# Finally sinking in



## Hockeydad (Jan 23, 2013)

Hello all, I've been lurking and have had a few posts in some other areas and have received some great advice and figure that this is where I need to be now.

A little background, I'm 44, wife 38, 2 great boys 11 and 9. Married almost 17 years and together 20. We've been separated now 4 months, first two in the house together, next two each home for a week at a time.

Our marriage started to break down over the last few years with financial troubles and my lack of motivation and lack of patience.
The first month I did all the wrong things, pleaded begged and said I'd change. Next month I started to realize that something wasn't right with me. Spoke to my minister who asked me some questions and suggested I contact our doctor because he was concerned that I had depression. Dragged my feet until the end of the second month and my mood was getting worse.

I finally talked with him again and he started me down the path to healing myself. I started eating right and exercising and immediately dropped 30 pounds and started to think clearly. Stopped drinking entirely (okay, maybe a beer after hockey but no more then one) and my mood lifted even more. I can now look back and see where I was and it scares the heck out of me. I had ceased to be the man my wife married and the father I wanted to be for my sons. I had just gone through the motions of being there at home and with my business and its a wonder she hadn't checked out earlier.
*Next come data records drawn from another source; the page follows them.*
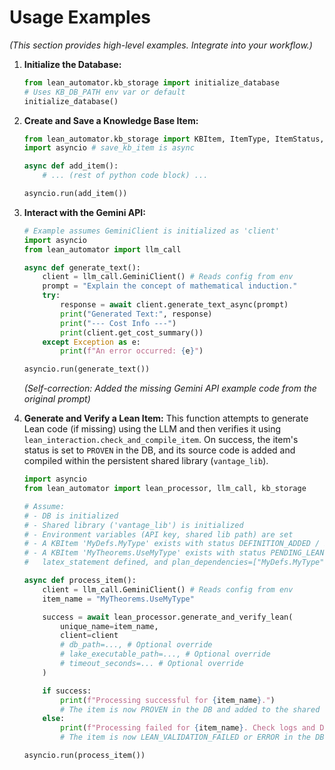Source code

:# Usage Examples

*(This section provides high-level examples. Integrate into your workflow.)*

1.  **Initialize the Database:**
    ```python
    from lean_automator.kb_storage import initialize_database
    # Uses KB_DB_PATH env var or default
    initialize_database()
    ```

2.  **Create and Save a Knowledge Base Item:**
    ```python
    from lean_automator.kb_storage import KBItem, ItemType, ItemStatus, save_kb_item
    import asyncio # save_kb_item is async

    async def add_item():
        # ... (rest of python code block) ...

    asyncio.run(add_item())
    ```

3.  **Interact with the Gemini API:**
    ```python
    # Example assumes GeminiClient is initialized as 'client'
    import asyncio
    from lean_automator import llm_call

    async def generate_text():
        client = llm_call.GeminiClient() # Reads config from env
        prompt = "Explain the concept of mathematical induction."
        try:
            response = await client.generate_text_async(prompt)
            print("Generated Text:", response)
            print("--- Cost Info ---")
            print(client.get_cost_summary())
        except Exception as e:
            print(f"An error occurred: {e}")

    asyncio.run(generate_text())

    ```
    *(Self-correction: Added the missing Gemini API example code from the original prompt)*


4.  **Generate and Verify a Lean Item:**
    This function attempts to generate Lean code (if missing) using the LLM and then verifies it using `lean_interaction.check_and_compile_item`. On success, the item's status is set to `PROVEN` in the DB, and its source code is added and compiled within the persistent shared library (`vantage_lib`).
    ```python
    import asyncio
    from lean_automator import lean_processor, llm_call, kb_storage

    # Assume:
    # - DB is initialized
    # - Shared library ('vantage_lib') is initialized
    # - Environment variables (API key, shared lib path) are set
    # - A KBItem 'MyDefs.MyType' exists with status DEFINITION_ADDED / PROVEN
    # - A KBItem 'MyTheorems.UseMyType' exists with status PENDING_LEAN,
    #   latex_statement defined, and plan_dependencies=["MyDefs.MyType"]

    async def process_item():
        client = llm_call.GeminiClient() # Reads config from env
        item_name = "MyTheorems.UseMyType"

        success = await lean_processor.generate_and_verify_lean(
            unique_name=item_name,
            client=client
            # db_path=..., # Optional override
            # lake_executable_path=..., # Optional override
            # timeout_seconds=... # Optional override
        )

        if success:
            print(f"Processing successful for {item_name}.")
            # The item is now PROVEN in the DB and added to the shared library
        else:
            print(f"Processing failed for {item_name}. Check logs and DB for error details.")
            # The item is now LEAN_VALIDATION_FAILED or ERROR in the DB

    asyncio.run(process_item())
    ```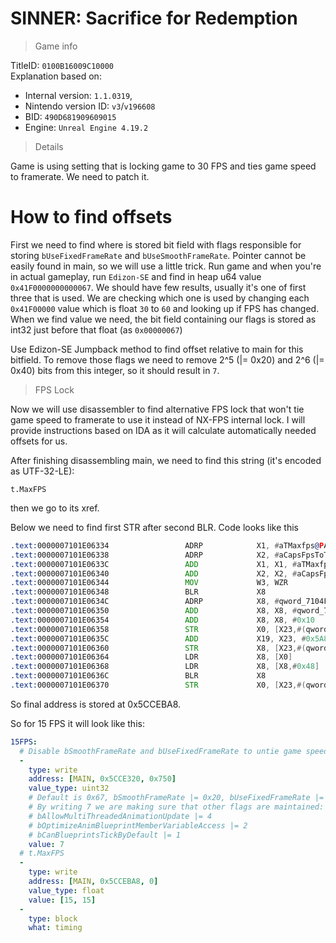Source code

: # SINNER: Sacrifice for Redemption

> Game info

TitleID: `0100B16009C10000`<br>
Explanation based on:
- Internal version: `1.1.0319`, 
- Nintendo version ID: `v3`/`v196608`
- BID: `490D681909609015`
- Engine: `Unreal Engine 4.19.2`

> Details

Game is using setting that is locking game to 30 FPS and ties game speed to framerate. We need to patch it.

# How to find offsets

First we need to find where is stored bit field with flags responsible for storing `bUseFixedFrameRate` and `bUseSmoothFrameRate`.
Pointer cannot be easily found in main, so we will use a little trick.
Run game and when you're in actual gameplay, run `Edizon-SE` and find in heap u64 value `0x41F0000000000067`. We should have few results, usually it's one of first three that is used.
We are checking which one is used by changing each `0x41F00000` value which is float `30` to `60` and looking up if FPS has changed.
When we find value we need, the bit field containing our flags is stored as int32 just before that float (as `0x00000067`)

Use Edizon-SE Jumpback method to find offset relative to main for this bitfield. To remove those flags we need to remove 2^5 (|= 0x20) and 2^6 (|= 0x40) bits from this integer, so it should result in `7`.

> FPS Lock

Now we will use disassembler to find alternative FPS lock that won't tie game speed to framerate to use it instead of NX-FPS internal lock. I will provide instructions based on IDA as it will calculate automatically needed offsets for us.

After finishing disassembling main, we need to find this string (it's encoded as UTF-32-LE):
```
t.MaxFPS
```

then we go to its xref.

Below we need to find first STR after second BLR. Code looks like this
```asm
.text:0000007101E06334                 ADRP            X1, #aTMaxfps@PAGE ; "t.MaxFPS"
.text:0000007101E06338                 ADRP            X2, #aCapsFpsToTheGi@PAGE ; "Caps FPS to the given value.  Set to <="...
.text:0000007101E0633C                 ADD             X1, X1, #aTMaxfps@PAGEOFF ; "t.MaxFPS"
.text:0000007101E06340                 ADD             X2, X2, #aCapsFpsToTheGi@PAGEOFF ; "Caps FPS to the given value.  Set to <="...
.text:0000007101E06344                 MOV             W3, WZR
.text:0000007101E06348                 BLR             X8
.text:0000007101E0634C                 ADRP            X8, #qword_7104F225E0@PAGE
.text:0000007101E06350                 ADD             X8, X8, #qword_7104F225E0@PAGEOFF
.text:0000007101E06354                 ADD             X8, X8, #0x10
.text:0000007101E06358                 STR             X0, [X23,#(qword_7105CCEBA0 - 0x7105CCE5F0)]
.text:0000007101E0635C                 ADD             X19, X23, #0x5A8
.text:0000007101E06360                 STR             X8, [X23,#(qword_7105CCEB98 - 0x7105CCE5F0)]
.text:0000007101E06364                 LDR             X8, [X0]
.text:0000007101E06368                 LDR             X8, [X8,#0x48]
.text:0000007101E0636C                 BLR             X8
.text:0000007101E06370                 STR             X0, [X23,#(qword_7105CCEBA8 - 0x7105CCE5F0)]
```

So final address is stored at 0x5CCEBA8.

So for 15 FPS it will look like this:
```yaml
15FPS:
  # Disable bSmoothFrameRate and bUseFixedFrameRate to untie game speed from framerate
  -
    type: write
    address: [MAIN, 0x5CCE320, 0x750]
    value_type: uint32
    # Default is 0x67, bSmoothFrameRate |= 0x20, bUseFixedFrameRate |= 0x40 
    # By writing 7 we are making sure that other flags are maintained: 
    # bAllowMultiThreadedAnimationUpdate |= 4
    # bOptimizeAnimBlueprintMemberVariableAccess |= 2
    # bCanBlueprintsTickByDefault |= 1
    value: 7
  # t.MaxFPS
  -
    type: write
    address: [MAIN, 0x5CCEBA8, 0]
    value_type: float
    value: [15, 15]
  -
    type: block
    what: timing
```
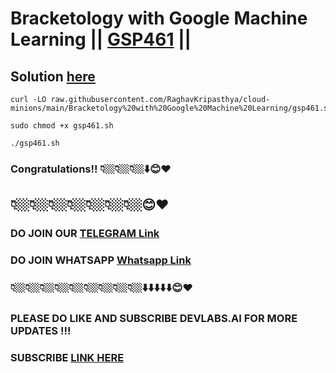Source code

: # Bracketology with Google Machine Learning || [GSP461](https://www.cloudskillsboost.google/focuses/4337?parent=catalog) ||

## Solution [here]()


```
curl -LO raw.githubusercontent.com/RaghavKripasthya/cloud-minions/main/Bracketology%20with%20Google%20Machine%20Learning/gsp461.sh

sudo chmod +x gsp461.sh

./gsp461.sh
```

### Congratulations!! 👇🏼👇🏼👇🏼⬇️😊❤️
## 👇🏼👇🏼👇🏼👇🏼👇🏼👇🏼👇🏼😊❤️
### DO JOIN OUR [TELEGRAM Link](https://t.me/+VsYwuNuMI9NiNzM9) 
### DO JOIN WHATSAPP [Whatsapp Link](https://chat.whatsapp.com/BeGG0HXiM469i3WFMgm4qs)
### 👇🏼👇🏼👇🏼👇🏼👇🏼👇🏼👇🏼👇🏼👇🏼⬇️⬇️⬇️⬇️⬇️😊❤️
### PLEASE DO LIKE AND SUBSCRIBE DEVLABS.AI FOR MORE UPDATES !!!
### SUBSCRIBE [LINK HERE](https://www.youtube.com/channel/UCVFPYmP2CZvVmICxw7YHT8A)
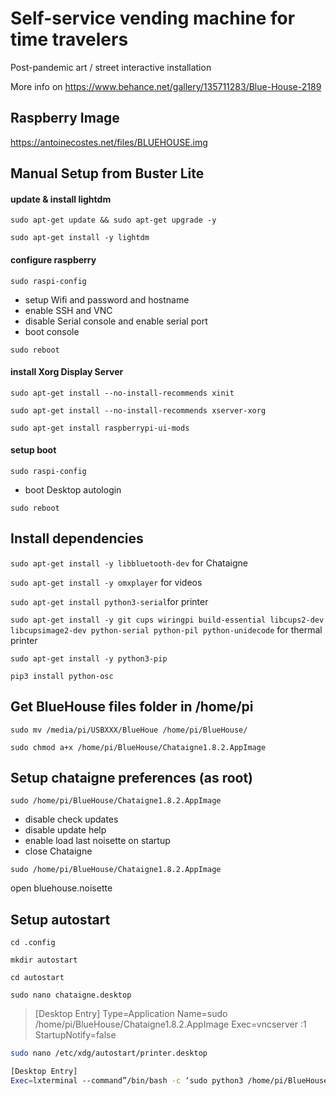 # Self-service vending machine for time travelers

Post-pandemic art / street interactive installation

More info on https://www.behance.net/gallery/135711283/Blue-House-2189

## Raspberry Image

https://antoinecostes.net/files/BLUEHOUSE.img

## Manual Setup from Buster Lite

#### update & install lightdm
`sudo apt-get update && sudo apt-get upgrade -y`

`sudo apt-get install -y lightdm`

#### configure raspberry
`sudo raspi-config`
- setup Wifi and password and hostname
- enable SSH and VNC
- disable Serial console and enable serial port
- boot console

`sudo reboot`

#### install Xorg Display Server
`sudo apt-get install --no-install-recommends xinit`

`sudo apt-get install --no-install-recommends xserver-xorg`

`sudo apt-get install raspberrypi-ui-mods`

#### setup boot
`sudo raspi-config`
- boot Desktop autologin

`sudo reboot`

## Install dependencies

`sudo apt-get install -y libbluetooth-dev` for Chataigne

`sudo apt-get install -y omxplayer` for videos

`sudo apt-get install python3-serial`for printer

`sudo apt-get install -y git cups wiringpi build-essential libcups2-dev libcupsimage2-dev python-serial python-pil python-unidecode` for thermal printer

`sudo apt-get install -y python3-pip`

`pip3 install python-osc`

## Get BlueHouse files folder in /home/pi
`sudo mv /media/pi/USBXXX/BlueHoue /home/pi/BlueHouse/`

`sudo chmod a+x /home/pi/BlueHouse/Chataigne1.8.2.AppImage`

## Setup chataigne preferences (as root)
`sudo /home/pi/BlueHouse/Chataigne1.8.2.AppImage`
- disable check updates
- disable update help
- enable load last noisette on startup
- close Chataigne

`sudo /home/pi/BlueHouse/Chataigne1.8.2.AppImage`

open bluehouse.noisette

## Setup autostart
`cd .config`

`mkdir autostart`

`cd autostart`

`sudo nano chataigne.desktop`

>[Desktop Entry]
>Type=Application
>Name=sudo /home/pi/BlueHouse/Chataigne1.8.2.AppImage
>Exec=vncserver :1
>StartupNotify=false

```bash
sudo nano /etc/xdg/autostart/printer.desktop
```

```bash
[Desktop Entry]
Exec=lxterminal --command”/bin/bash -c ‘sudo python3 /home/pi/BlueHouse/printer_osc.py; /bin/bash’”
```
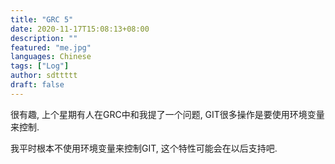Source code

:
 ```yaml
---
title: "GRC 5"
date: 2020-11-17T15:08:13+08:00
description: ""
featured: "me.jpg"
languages: Chinese
tags: ["Log"]
author: sdttttt
draft: false
---
```


很有趣, 上个星期有人在GRC中和我提了一个问题, GIT很多操作是要使用环境变量来控制.

我平时根本不使用环境变量来控制GIT, 这个特性可能会在以后支持吧.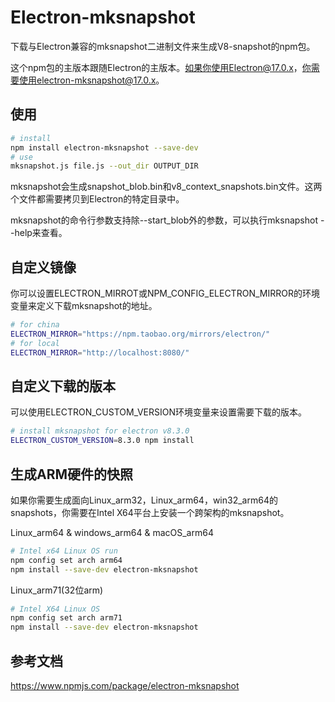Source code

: # Electron-mksnapshot

下载与Electron兼容的mksnapshot二进制文件来生成V8-snapshot的npm包。

这个npm包的主版本跟随Electron的主版本。如果你使用Electron@17.0.x，你需要使用electron-mksnapshot@17.0.x。


## 使用

```bash
# install
npm install electron-mksnapshot --save-dev
# use
mksnapshot.js file.js --out_dir OUTPUT_DIR
```

mksnapshot会生成snapshot_blob.bin和v8_context_snapshots.bin文件。这两个文件都需要拷贝到Electron的特定目录中。

mksnapshot的命令行参数支持除--start_blob外的参数，可以执行mksnapshot --help来查看。

## 自定义镜像

你可以设置ELECTRON_MIRROT或NPM_CONFIG_ELECTRON_MIRROR的环境变量来定义下载mksnapshot的地址。

```bash
# for china
ELECTRON_MIRROR="https://npm.taobao.org/mirrors/electron/"
# for local
ELECTRON_MIRROR="http://localhost:8080/"
```

## 自定义下载的版本

可以使用ELECTRON_CUSTOM_VERSION环境变量来设置需要下载的版本。

```bash
# install mksnapshot for electron v8.3.0
ELECTRON_CUSTOM_VERSION=8.3.0 npm install
```

## 生成ARM硬件的快照

如果你需要生成面向Linux_arm32，Linux_arm64，win32_arm64的snapshots，你需要在Intel X64平台上安装一个跨架构的mksnapshot。

Linux_arm64 & windows_arm64 & macOS_arm64

```bash
# Intel x64 Linux OS run
npm config set arch arm64
npm install --save-dev electron-mksnapshot
```

Linux_arm71(32位arm)

```bash
# Intel X64 Linux OS
npm config set arch arm71
npm install --save-dev electron-mksnapshot
```



## 参考文档

https://www.npmjs.com/package/electron-mksnapshot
Which brings me to where I am now. I am getting better physically, mentally and spiritually. I'm loving my relationship with my children and I'm slowly regaining friendships and activities that I used to love before the depression set in. 
I'm trying 180's with my wife but she has stated that she has checked out. I do know that to her it looks like too little too late but I have told her that I'm working for myself and the boys.
I have also stated that I would love to work with her on reconciling our marriage but she seems to have no interest anymore.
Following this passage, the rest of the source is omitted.